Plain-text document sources

++++++++++

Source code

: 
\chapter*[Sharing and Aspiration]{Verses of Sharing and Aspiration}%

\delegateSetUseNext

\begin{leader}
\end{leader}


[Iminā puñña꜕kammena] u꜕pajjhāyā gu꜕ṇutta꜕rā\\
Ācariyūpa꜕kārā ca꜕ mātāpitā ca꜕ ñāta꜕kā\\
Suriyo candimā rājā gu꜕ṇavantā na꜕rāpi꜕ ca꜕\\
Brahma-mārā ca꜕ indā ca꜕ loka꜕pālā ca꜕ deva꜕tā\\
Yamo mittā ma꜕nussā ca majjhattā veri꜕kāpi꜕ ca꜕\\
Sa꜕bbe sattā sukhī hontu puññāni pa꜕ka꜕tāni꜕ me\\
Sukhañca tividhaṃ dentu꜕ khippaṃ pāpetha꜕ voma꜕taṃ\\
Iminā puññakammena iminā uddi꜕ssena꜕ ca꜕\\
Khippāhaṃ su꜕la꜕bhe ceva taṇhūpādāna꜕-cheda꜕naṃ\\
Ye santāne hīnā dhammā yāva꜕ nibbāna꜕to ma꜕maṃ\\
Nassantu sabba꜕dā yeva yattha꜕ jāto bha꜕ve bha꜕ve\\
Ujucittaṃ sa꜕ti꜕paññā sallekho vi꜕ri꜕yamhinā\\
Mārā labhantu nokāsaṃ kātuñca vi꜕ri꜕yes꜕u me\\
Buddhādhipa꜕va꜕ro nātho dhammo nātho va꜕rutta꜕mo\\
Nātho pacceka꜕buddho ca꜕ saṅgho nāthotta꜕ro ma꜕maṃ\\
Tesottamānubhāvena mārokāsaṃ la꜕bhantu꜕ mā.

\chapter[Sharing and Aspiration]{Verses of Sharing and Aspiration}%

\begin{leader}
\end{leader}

++++++++++

## INSTRUCTIONS FOR THE TASK
Using only the entries above, output the line with "[Iminā puñña꜕kammena] u꜕pajjhāyā", the line with "Nassantu sabba꜕dā yeva", and all lines between them, exactly as they stand.

## TASK OUTPUT
[Iminā puñña꜕kammena] u꜕pajjhāyā gu꜕ṇutta꜕rā\\
Ācariyūpa꜕kārā ca꜕ mātāpitā ca꜕ ñāta꜕kā\\
Suriyo candimā rājā gu꜕ṇavantā na꜕rāpi꜕ ca꜕\\
Brahma-mārā ca꜕ indā ca꜕ loka꜕pālā ca꜕ deva꜕tā\\
Yamo mittā ma꜕nussā ca majjhattā veri꜕kāpi꜕ ca꜕\\
Sa꜕bbe sattā sukhī hontu puññāni pa꜕ka꜕tāni꜕ me\\
Sukhañca tividhaṃ dentu꜕ khippaṃ pāpetha꜕ voma꜕taṃ\\
Iminā puññakammena iminā uddi꜕ssena꜕ ca꜕\\
Khippāhaṃ su꜕la꜕bhe ceva taṇhūpādāna꜕-cheda꜕naṃ\\
Ye santāne hīnā dhammā yāva꜕ nibbāna꜕to ma꜕maṃ\\
Nassantu sabba꜕dā yeva yattha꜕ jāto bha꜕ve bha꜕ve\\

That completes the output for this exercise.